Protein Shape - Levels Of Protein Structure - Shape Of Proteins - What Is Protein Denaturation

The shape of proteins.

There are 4 different levels of protein structure, or protein shape.

Primary, secondary, tertiary or the third level, and quaternary or the fourth level.

The primary or 1st level of protein structure is a chain like or linear

sequence of amino acids joined by peptide bonds as you can see here.

The secondary or 2nd level has 2 shapes, an alpha helix or

coil like formation, or a folded pattern called a beta sheet.

In both of these structures hydrogen bonds between the R

groups of the amino acids stabilize the shape of the protein.

The tertiary or 3rd level of protein structure involves

more folding and bonding of the secondary structure.

The coils may even touch each other as some covalent bonds form

from the sharing of electrons between different amino acids,

but most of these twists and folds occur from the result of ionic bonds

between positively and negatively charged R groups of the amino acids.

The quaternary or 4th level is where clusters of more than one

polypeptide chain link together to form a giant molecule.

Many different types of bonds may be formed within this structure.

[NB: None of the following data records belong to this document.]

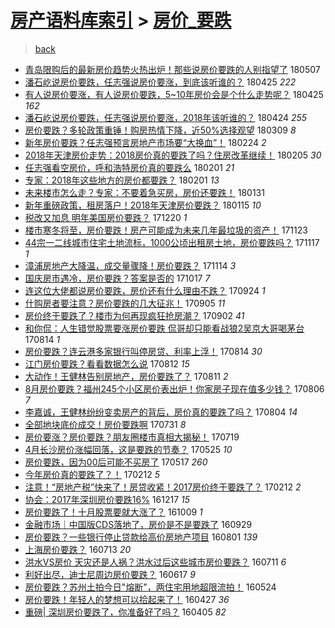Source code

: [房产语料库索引](../../README.md)  > [房价_要跌](房价_要跌.md)
====
> [back](../README.md)

- [青岛限购后的最新房价趋势火热出炉！那些说房价要跌的人别指望了](http://jkwz.applinzi.com/ittc/7100442363606598673.html#%E9%9D%92%E5%B2%9B%E9%99%90%E8%B4%AD%E5%90%8E%E7%9A%84%E6%9C%80%E6%96%B0%E6%88%BF%E4%BB%B7%E8%B6%8B%E5%8A%BF%E7%81%AB%E7%83%AD%E5%87%BA%E7%82%89%EF%BC%81%E9%82%A3%E4%BA%9B%E8%AF%B4%E6%88%BF%E4%BB%B7%E8%A6%81%E8%B7%8C%E7%9A%84%E4%BA%BA%E5%88%AB%E6%8C%87%E6%9C%9B%E4%BA%86) 180507  
- [潘石屹说房价要跌，任志强说房价要涨，到底该听谁的？](http://jkwz.applinzi.com/ittc/7095977255966868490.html#%E6%BD%98%E7%9F%B3%E5%B1%B9%E8%AF%B4%E6%88%BF%E4%BB%B7%E8%A6%81%E8%B7%8C%EF%BC%8C%E4%BB%BB%E5%BF%97%E5%BC%BA%E8%AF%B4%E6%88%BF%E4%BB%B7%E8%A6%81%E6%B6%A8%EF%BC%8C%E5%88%B0%E5%BA%95%E8%AF%A5%E5%90%AC%E8%B0%81%E7%9A%84%EF%BC%9F) 180425 *222* 
- [有人说房价要涨，有人说房价要跌，5~10年房价会是个什么走势呢？](http://jkwz.applinzi.com/ittc/7095872506860930055.html#%E6%9C%89%E4%BA%BA%E8%AF%B4%E6%88%BF%E4%BB%B7%E8%A6%81%E6%B6%A8%EF%BC%8C%E6%9C%89%E4%BA%BA%E8%AF%B4%E6%88%BF%E4%BB%B7%E8%A6%81%E8%B7%8C%EF%BC%8C5%7E10%E5%B9%B4%E6%88%BF%E4%BB%B7%E4%BC%9A%E6%98%AF%E4%B8%AA%E4%BB%80%E4%B9%88%E8%B5%B0%E5%8A%BF%E5%91%A2%EF%BC%9F) 180425 *162* 
- [潘石屹说房价要跌，任志强说房价要涨，2018年该听谁的？](http://jkwz.applinzi.com/ittc/7095555523577644049.html#%E6%BD%98%E7%9F%B3%E5%B1%B9%E8%AF%B4%E6%88%BF%E4%BB%B7%E8%A6%81%E8%B7%8C%EF%BC%8C%E4%BB%BB%E5%BF%97%E5%BC%BA%E8%AF%B4%E6%88%BF%E4%BB%B7%E8%A6%81%E6%B6%A8%EF%BC%8C2018%E5%B9%B4%E8%AF%A5%E5%90%AC%E8%B0%81%E7%9A%84%EF%BC%9F) 180424 *255* 
- [房价要跌？多轮政策重锤！购房热情下降，近50%选择观望](http://jkwz.applinzi.com/ittc/7078541649867441159.html#%E6%88%BF%E4%BB%B7%E8%A6%81%E8%B7%8C%EF%BC%9F%E5%A4%9A%E8%BD%AE%E6%94%BF%E7%AD%96%E9%87%8D%E9%94%A4%EF%BC%81%E8%B4%AD%E6%88%BF%E7%83%AD%E6%83%85%E4%B8%8B%E9%99%8D%EF%BC%8C%E8%BF%9150%25%E9%80%89%E6%8B%A9%E8%A7%82%E6%9C%9B) 180309 *8* 
- [新年房价要跌？任志强预言房地产市场要“大换血”！](http://jkwz.applinzi.com/ittc/7073629015992960010.html#%E6%96%B0%E5%B9%B4%E6%88%BF%E4%BB%B7%E8%A6%81%E8%B7%8C%EF%BC%9F%E4%BB%BB%E5%BF%97%E5%BC%BA%E9%A2%84%E8%A8%80%E6%88%BF%E5%9C%B0%E4%BA%A7%E5%B8%82%E5%9C%BA%E8%A6%81%E2%80%9C%E5%A4%A7%E6%8D%A2%E8%A1%80%E2%80%9D%EF%BC%81) 180224 *2* 
- [2018年天津房价走势：2018房价真的要跌了吗？住房改革继续！](http://jkwz.applinzi.com/ittc/7066518912466682891.html#2018%E5%B9%B4%E5%A4%A9%E6%B4%A5%E6%88%BF%E4%BB%B7%E8%B5%B0%E5%8A%BF%EF%BC%9A2018%E6%88%BF%E4%BB%B7%E7%9C%9F%E7%9A%84%E8%A6%81%E8%B7%8C%E4%BA%86%E5%90%97%EF%BC%9F%E4%BD%8F%E6%88%BF%E6%94%B9%E9%9D%A9%E7%BB%A7%E7%BB%AD%EF%BC%81) 180205 *30* 
- [任志强看空房价，呼和浩特房价真的要跌么](http://jkwz.applinzi.com/ittc/7065171940556145681.html#%E4%BB%BB%E5%BF%97%E5%BC%BA%E7%9C%8B%E7%A9%BA%E6%88%BF%E4%BB%B7%EF%BC%8C%E5%91%BC%E5%92%8C%E6%B5%A9%E7%89%B9%E6%88%BF%E4%BB%B7%E7%9C%9F%E7%9A%84%E8%A6%81%E8%B7%8C%E4%B9%88) 180201 *21* 
- [专家：2018年这些地方的房价都要跌？](http://jkwz.applinzi.com/ittc/7065078870988817419.html#%E4%B8%93%E5%AE%B6%EF%BC%9A2018%E5%B9%B4%E8%BF%99%E4%BA%9B%E5%9C%B0%E6%96%B9%E7%9A%84%E6%88%BF%E4%BB%B7%E9%83%BD%E8%A6%81%E8%B7%8C%EF%BC%9F) 180201 *13* 
- [未来楼市怎么走？专家：不要着急买房，房价还要跌！](http://jkwz.applinzi.com/ittc/7064685125445354502.html#%E6%9C%AA%E6%9D%A5%E6%A5%BC%E5%B8%82%E6%80%8E%E4%B9%88%E8%B5%B0%EF%BC%9F%E4%B8%93%E5%AE%B6%EF%BC%9A%E4%B8%8D%E8%A6%81%E7%9D%80%E6%80%A5%E4%B9%B0%E6%88%BF%EF%BC%8C%E6%88%BF%E4%BB%B7%E8%BF%98%E8%A6%81%E8%B7%8C%EF%BC%81) 180131  
- [新年重磅政策，租房落户！2018年天津房价要跌？](http://jkwz.applinzi.com/ittc/7058848295693059088.html#%E6%96%B0%E5%B9%B4%E9%87%8D%E7%A3%85%E6%94%BF%E7%AD%96%EF%BC%8C%E7%A7%9F%E6%88%BF%E8%90%BD%E6%88%B7%EF%BC%812018%E5%B9%B4%E5%A4%A9%E6%B4%A5%E6%88%BF%E4%BB%B7%E8%A6%81%E8%B7%8C%EF%BC%9F) 180115 *10* 
- [税改又加息 明年美国房价要跌？](http://jkwz.applinzi.com/ittc/7049252876910593041.html#%E7%A8%8E%E6%94%B9%E5%8F%88%E5%8A%A0%E6%81%AF+%E6%98%8E%E5%B9%B4%E7%BE%8E%E5%9B%BD%E6%88%BF%E4%BB%B7%E8%A6%81%E8%B7%8C%EF%BC%9F) 171220 *1* 
- [楼市寒冬将至，房价要跌！房产可能成为未来几年最垃圾的资产！](http://jkwz.applinzi.com/ittc/7039084438221227024.html#%E6%A5%BC%E5%B8%82%E5%AF%92%E5%86%AC%E5%B0%86%E8%87%B3%EF%BC%8C%E6%88%BF%E4%BB%B7%E8%A6%81%E8%B7%8C%EF%BC%81%E6%88%BF%E4%BA%A7%E5%8F%AF%E8%83%BD%E6%88%90%E4%B8%BA%E6%9C%AA%E6%9D%A5%E5%87%A0%E5%B9%B4%E6%9C%80%E5%9E%83%E5%9C%BE%E7%9A%84%E8%B5%84%E4%BA%A7%EF%BC%81) 171123  
- [44宗一二线城市住宅土地流标，1000公顷出租房土地，房价要跌吗？](http://jkwz.applinzi.com/ittc/7036889327009793040.html#44%E5%AE%97%E4%B8%80%E4%BA%8C%E7%BA%BF%E5%9F%8E%E5%B8%82%E4%BD%8F%E5%AE%85%E5%9C%9F%E5%9C%B0%E6%B5%81%E6%A0%87%EF%BC%8C1000%E5%85%AC%E9%A1%B7%E5%87%BA%E7%A7%9F%E6%88%BF%E5%9C%9F%E5%9C%B0%EF%BC%8C%E6%88%BF%E4%BB%B7%E8%A6%81%E8%B7%8C%E5%90%97%EF%BC%9F) 171117 *1* 
- [漳浦房地产大降温，成交量骤降！房价要跌？](http://jkwz.applinzi.com/ittc/7035766109385524241.html#%E6%BC%B3%E6%B5%A6%E6%88%BF%E5%9C%B0%E4%BA%A7%E5%A4%A7%E9%99%8D%E6%B8%A9%EF%BC%8C%E6%88%90%E4%BA%A4%E9%87%8F%E9%AA%A4%E9%99%8D%EF%BC%81%E6%88%BF%E4%BB%B7%E8%A6%81%E8%B7%8C%EF%BC%9F) 171114 *3* 
- [国庆房市遇冷，房价要跌？答案是否的](http://jkwz.applinzi.com/ittc/7025349270826386449.html#%E5%9B%BD%E5%BA%86%E6%88%BF%E5%B8%82%E9%81%87%E5%86%B7%EF%BC%8C%E6%88%BF%E4%BB%B7%E8%A6%81%E8%B7%8C%EF%BC%9F%E7%AD%94%E6%A1%88%E6%98%AF%E5%90%A6%E7%9A%84) 171017 *7* 
- [连这位大佬都说房价要跌，房价还有什么理由不跌？](http://jkwz.applinzi.com/ittc/7016865588331414544.html#%E8%BF%9E%E8%BF%99%E4%BD%8D%E5%A4%A7%E4%BD%AC%E9%83%BD%E8%AF%B4%E6%88%BF%E4%BB%B7%E8%A6%81%E8%B7%8C%EF%BC%8C%E6%88%BF%E4%BB%B7%E8%BF%98%E6%9C%89%E4%BB%80%E4%B9%88%E7%90%86%E7%94%B1%E4%B8%8D%E8%B7%8C%EF%BC%9F) 170924 *1* 
- [什购房者要注意？房价要跌的几大征兆！](http://jkwz.applinzi.com/ittc/7009831349287126033.html#%E4%BB%80%E8%B4%AD%E6%88%BF%E8%80%85%E8%A6%81%E6%B3%A8%E6%84%8F%EF%BC%9F%E6%88%BF%E4%BB%B7%E8%A6%81%E8%B7%8C%E7%9A%84%E5%87%A0%E5%A4%A7%E5%BE%81%E5%85%86%EF%BC%81) 170905 *11* 
- [房价终于要跌了？楼市为何再现疯狂抢房潮？](http://jkwz.applinzi.com/ittc/7008722944484967440.html#%E6%88%BF%E4%BB%B7%E7%BB%88%E4%BA%8E%E8%A6%81%E8%B7%8C%E4%BA%86%EF%BC%9F%E6%A5%BC%E5%B8%82%E4%B8%BA%E4%BD%95%E5%86%8D%E7%8E%B0%E7%96%AF%E7%8B%82%E6%8A%A2%E6%88%BF%E6%BD%AE%EF%BC%9F) 170902 *41* 
- [和你侃：人生错觉股票要涨房价要跌 侃哥却只能看战狼2吴京大哥喝茅台](http://jkwz.applinzi.com/ittc/7001775165330162704.html#%E5%92%8C%E4%BD%A0%E4%BE%83%EF%BC%9A%E4%BA%BA%E7%94%9F%E9%94%99%E8%A7%89%E8%82%A1%E7%A5%A8%E8%A6%81%E6%B6%A8%E6%88%BF%E4%BB%B7%E8%A6%81%E8%B7%8C+%E4%BE%83%E5%93%A5%E5%8D%B4%E5%8F%AA%E8%83%BD%E7%9C%8B%E6%88%98%E7%8B%BC2%E5%90%B4%E4%BA%AC%E5%A4%A7%E5%93%A5%E5%96%9D%E8%8C%85%E5%8F%B0) 170814 *1* 
- [房价要跌？连云港多家银行叫停房贷、利率上浮！](http://jkwz.applinzi.com/ittc/7001593400993006608.html#%E6%88%BF%E4%BB%B7%E8%A6%81%E8%B7%8C%EF%BC%9F%E8%BF%9E%E4%BA%91%E6%B8%AF%E5%A4%9A%E5%AE%B6%E9%93%B6%E8%A1%8C%E5%8F%AB%E5%81%9C%E6%88%BF%E8%B4%B7%E3%80%81%E5%88%A9%E7%8E%87%E4%B8%8A%E6%B5%AE%EF%BC%81) 170814 *30* 
- [江门房价要跌？看看数据怎么说](http://jkwz.applinzi.com/ittc/7000487313950639121.html#%E6%B1%9F%E9%97%A8%E6%88%BF%E4%BB%B7%E8%A6%81%E8%B7%8C%EF%BC%9F%E7%9C%8B%E7%9C%8B%E6%95%B0%E6%8D%AE%E6%80%8E%E4%B9%88%E8%AF%B4) 170812 *15* 
- [大动作！王健林告别房地产，房价要跌了？](http://jkwz.applinzi.com/ittc/7000549251028091921.html#%E5%A4%A7%E5%8A%A8%E4%BD%9C%EF%BC%81%E7%8E%8B%E5%81%A5%E6%9E%97%E5%91%8A%E5%88%AB%E6%88%BF%E5%9C%B0%E4%BA%A7%EF%BC%8C%E6%88%BF%E4%BB%B7%E8%A6%81%E8%B7%8C%E4%BA%86%EF%BC%9F) 170811 *2* 
- [8月房价要跌？福州245个小区房价表出炉！你家房子现在值多少钱？](http://jkwz.applinzi.com/ittc/6998746615387784209.html#8%E6%9C%88%E6%88%BF%E4%BB%B7%E8%A6%81%E8%B7%8C%EF%BC%9F%E7%A6%8F%E5%B7%9E245%E4%B8%AA%E5%B0%8F%E5%8C%BA%E6%88%BF%E4%BB%B7%E8%A1%A8%E5%87%BA%E7%82%89%EF%BC%81%E4%BD%A0%E5%AE%B6%E6%88%BF%E5%AD%90%E7%8E%B0%E5%9C%A8%E5%80%BC%E5%A4%9A%E5%B0%91%E9%92%B1%EF%BC%9F) 170806 *7* 
- [李嘉诚，王健林纷纷变卖房产的背后，房价真的要跌了吗？](http://jkwz.applinzi.com/ittc/6997890757284070416.html#%E6%9D%8E%E5%98%89%E8%AF%9A%EF%BC%8C%E7%8E%8B%E5%81%A5%E6%9E%97%E7%BA%B7%E7%BA%B7%E5%8F%98%E5%8D%96%E6%88%BF%E4%BA%A7%E7%9A%84%E8%83%8C%E5%90%8E%EF%BC%8C%E6%88%BF%E4%BB%B7%E7%9C%9F%E7%9A%84%E8%A6%81%E8%B7%8C%E4%BA%86%E5%90%97%EF%BC%9F) 170804 *14* 
- [全部地块底价成交！房价要跌啊](http://jkwz.applinzi.com/ittc/6996547631256699920.html#%E5%85%A8%E9%83%A8%E5%9C%B0%E5%9D%97%E5%BA%95%E4%BB%B7%E6%88%90%E4%BA%A4%EF%BC%81%E6%88%BF%E4%BB%B7%E8%A6%81%E8%B7%8C%E5%95%8A) 170731 *8* 
- [房价要涨？房价要跌？朋友圈楼市真相大揭秘！](http://jkwz.applinzi.com/ittc/6991951866903397392.html#%E6%88%BF%E4%BB%B7%E8%A6%81%E6%B6%A8%EF%BC%9F%E6%88%BF%E4%BB%B7%E8%A6%81%E8%B7%8C%EF%BC%9F%E6%9C%8B%E5%8F%8B%E5%9C%88%E6%A5%BC%E5%B8%82%E7%9C%9F%E7%9B%B8%E5%A4%A7%E6%8F%AD%E7%A7%98%EF%BC%81) 170719  
- [4月长沙房价涨幅回落，这是要跌的节奏？](http://jkwz.applinzi.com/ittc/6971661951808570372.html#4%E6%9C%88%E9%95%BF%E6%B2%99%E6%88%BF%E4%BB%B7%E6%B6%A8%E5%B9%85%E5%9B%9E%E8%90%BD%EF%BC%8C%E8%BF%99%E6%98%AF%E8%A6%81%E8%B7%8C%E7%9A%84%E8%8A%82%E5%A5%8F%EF%BC%9F) 170525 *10* 
- [房价要跌，因为00后可能不买房了](http://jkwz.applinzi.com/ittc/6968668483721102341.html#%E6%88%BF%E4%BB%B7%E8%A6%81%E8%B7%8C%EF%BC%8C%E5%9B%A0%E4%B8%BA00%E5%90%8E%E5%8F%AF%E8%83%BD%E4%B8%8D%E4%B9%B0%E6%88%BF%E4%BA%86) 170517 *260* 
- [今年房价真的要跌了？！](http://jkwz.applinzi.com/ittc/6933735320238687236.html#%E4%BB%8A%E5%B9%B4%E6%88%BF%E4%BB%B7%E7%9C%9F%E7%9A%84%E8%A6%81%E8%B7%8C%E4%BA%86%EF%BC%9F%EF%BC%81) 170212 *5* 
- [注意！“房地产税”快来了！房贷收紧！2017房价终于要跌了？](http://jkwz.applinzi.com/ittc/6933727936036471813.html#%E6%B3%A8%E6%84%8F%EF%BC%81%E2%80%9C%E6%88%BF%E5%9C%B0%E4%BA%A7%E7%A8%8E%E2%80%9D%E5%BF%AB%E6%9D%A5%E4%BA%86%EF%BC%81%E6%88%BF%E8%B4%B7%E6%94%B6%E7%B4%A7%EF%BC%812017%E6%88%BF%E4%BB%B7%E7%BB%88%E4%BA%8E%E8%A6%81%E8%B7%8C%E4%BA%86%EF%BC%9F) 170212 *2* 
- [协会：2017年深圳房价要跌16%](http://jkwz.applinzi.com/ittc/6912605459310969860.html#%E5%8D%8F%E4%BC%9A%EF%BC%9A2017%E5%B9%B4%E6%B7%B1%E5%9C%B3%E6%88%BF%E4%BB%B7%E8%A6%81%E8%B7%8C16%25) 161217 *15* 
- [房价要跌了！十月股票要就大涨了？](http://jkwz.applinzi.com/ittc/6887009076164166660.html#%E6%88%BF%E4%BB%B7%E8%A6%81%E8%B7%8C%E4%BA%86%EF%BC%81%E5%8D%81%E6%9C%88%E8%82%A1%E7%A5%A8%E8%A6%81%E5%B0%B1%E5%A4%A7%E6%B6%A8%E4%BA%86%EF%BC%9F) 161009 *1* 
- [金融市场｜中国版CDS落地了，房价是不是要跌了](http://jkwz.applinzi.com/ittc/6883319887295939588.html#%E9%87%91%E8%9E%8D%E5%B8%82%E5%9C%BA%EF%BD%9C%E4%B8%AD%E5%9B%BD%E7%89%88CDS%E8%90%BD%E5%9C%B0%E4%BA%86%EF%BC%8C%E6%88%BF%E4%BB%B7%E6%98%AF%E4%B8%8D%E6%98%AF%E8%A6%81%E8%B7%8C%E4%BA%86) 160929  
- [房价要跌？一些银行停止贷款给高价房地产项目](http://jkwz.applinzi.com/ittc/6861434158655734789.html#%E6%88%BF%E4%BB%B7%E8%A6%81%E8%B7%8C%EF%BC%9F%E4%B8%80%E4%BA%9B%E9%93%B6%E8%A1%8C%E5%81%9C%E6%AD%A2%E8%B4%B7%E6%AC%BE%E7%BB%99%E9%AB%98%E4%BB%B7%E6%88%BF%E5%9C%B0%E4%BA%A7%E9%A1%B9%E7%9B%AE) 160801 *139* 
- [上海房价要跌？](http://jkwz.applinzi.com/ittc/6854348303063581701.html#%E4%B8%8A%E6%B5%B7%E6%88%BF%E4%BB%B7%E8%A6%81%E8%B7%8C%EF%BC%9F) 160713 *20* 
- [洪水VS房价 天灾还是人祸？洪水过后这些城市房价要跌？](http://jkwz.applinzi.com/ittc/6853537471509562372.html#%E6%B4%AA%E6%B0%B4VS%E6%88%BF%E4%BB%B7+%E5%A4%A9%E7%81%BE%E8%BF%98%E6%98%AF%E4%BA%BA%E7%A5%B8%EF%BC%9F%E6%B4%AA%E6%B0%B4%E8%BF%87%E5%90%8E%E8%BF%99%E4%BA%9B%E5%9F%8E%E5%B8%82%E6%88%BF%E4%BB%B7%E8%A6%81%E8%B7%8C%EF%BC%9F) 160711 *6* 
- [利好出尽，迪士尼周边房价要跌？](http://jkwz.applinzi.com/ittc/6844702311569687557.html#%E5%88%A9%E5%A5%BD%E5%87%BA%E5%B0%BD%EF%BC%8C%E8%BF%AA%E5%A3%AB%E5%B0%BC%E5%91%A8%E8%BE%B9%E6%88%BF%E4%BB%B7%E8%A6%81%E8%B7%8C%EF%BC%9F) 160617 *9* 
- [房价要跌？苏州土拍今日&quot;熔断&quot;，两住宅用地超限流拍！](http://jkwz.applinzi.com/ittc/6835720325576524805.html#%E6%88%BF%E4%BB%B7%E8%A6%81%E8%B7%8C%EF%BC%9F%E8%8B%8F%E5%B7%9E%E5%9C%9F%E6%8B%8D%E4%BB%8A%E6%97%A5%26quot%3B%E7%86%94%E6%96%AD%26quot%3B%EF%BC%8C%E4%B8%A4%E4%BD%8F%E5%AE%85%E7%94%A8%E5%9C%B0%E8%B6%85%E9%99%90%E6%B5%81%E6%8B%8D%EF%BC%81) 160524  
- [房价要跌！年轻人的梦想可以拾起来了！](http://jkwz.applinzi.com/ittc/6825891669878506500.html#%E6%88%BF%E4%BB%B7%E8%A6%81%E8%B7%8C%EF%BC%81%E5%B9%B4%E8%BD%BB%E4%BA%BA%E7%9A%84%E6%A2%A6%E6%83%B3%E5%8F%AF%E4%BB%A5%E6%8B%BE%E8%B5%B7%E6%9D%A5%E4%BA%86%EF%BC%81) 160427 *36* 
- [重磅| 深圳房价要跌了，你准备好了吗？](http://jkwz.applinzi.com/ittc/6817749098950034437.html#%E9%87%8D%E7%A3%85%7C+%E6%B7%B1%E5%9C%B3%E6%88%BF%E4%BB%B7%E8%A6%81%E8%B7%8C%E4%BA%86%EF%BC%8C%E4%BD%A0%E5%87%86%E5%A4%87%E5%A5%BD%E4%BA%86%E5%90%97%EF%BC%9F) 160405 *82* 
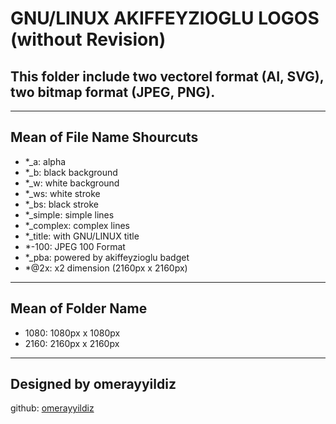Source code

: # GNU/LINUX AKIFFEYZIOGLU LOGOS (without Revision)

## This folder include two vectorel format (AI, SVG), two bitmap format (JPEG, PNG).

---

## Mean of File Name Shourcuts

- *_a: alpha
- *_b: black background
- *_w: white background
- *_ws: white stroke
- *_bs: black stroke
- *_simple: simple lines
- *_complex: complex lines
- *_title: with GNU/LINUX title
- *-100: JPEG 100 Format
- *_pba: powered by akiffeyzioglu badget
- *@2x: x2 dimension (2160px x 2160px)

---

## Mean of Folder Name

- 1080: 1080px x 1080px
- 2160: 2160px x 2160px

---

## Designed by omerayyildiz
github: [omerayyildiz](https://github.com/omerayyildiz)
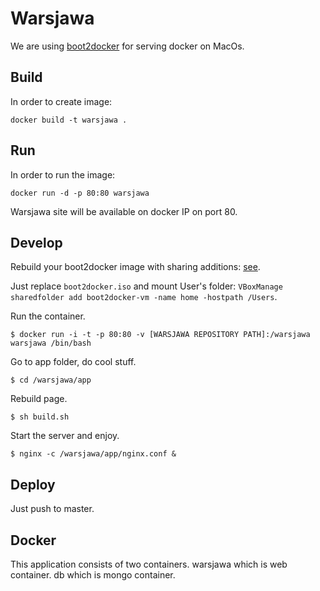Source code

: Warsjawa
========

We are using [boot2docker](http://boot2docker.io/) for serving docker on MacOs.

Build
-----
In order to create image:

	docker build -t warsjawa .

Run
---
In order to run the image:

	docker run -d -p 80:80 warsjawa

Warsjawa site will be available on docker IP on port 80.

Develop
-------
Rebuild your boot2docker image with sharing additions: [see](https://medium.com/boot2docker-lightweight-linux-for-docker/boot2docker-together-with-virtualbox-guest-additions-da1e3ab2465c). 

Just replace `boot2docker.iso` and mount User's folder: `VBoxManage sharedfolder add boot2docker-vm -name home -hostpath /Users`.

Run the container.

	$ docker run -i -t -p 80:80 -v [WARSJAWA REPOSITORY PATH]:/warsjawa warsjawa /bin/bash

Go to app folder, do cool stuff. 

	$ cd /warsjawa/app

Rebuild page.

	$ sh build.sh

Start the server and enjoy.

	$ nginx -c /warsjawa/app/nginx.conf &

Deploy
------
Just push to master.

Docker
------
This application consists of two containers. warsjawa which is web container. db which is mongo container.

The shape of a protein is important, for instance, fibrous proteins are

extended linear proteins that are part of ligaments, tendons and muscles,

and globular proteins fold into almost spherical shapes

and have their hydrophobic or water fearing R groups

buried deep within the core, and their hydrophilic or water loving R

groups extended out into the water when in an aqueous environment.

Proteins take their shape based on the job they are required to perform

and some have moving parts that are important to their functions.

Proteins can have their structure or shaped altered by denaturation.

When this happens, the protein is no longer able to carry out its job.

Denaturation can take place because of change of temperature;

change in pH, or the presence of certain hazardous chemicals.

And that, be the basics on the shape of proteins.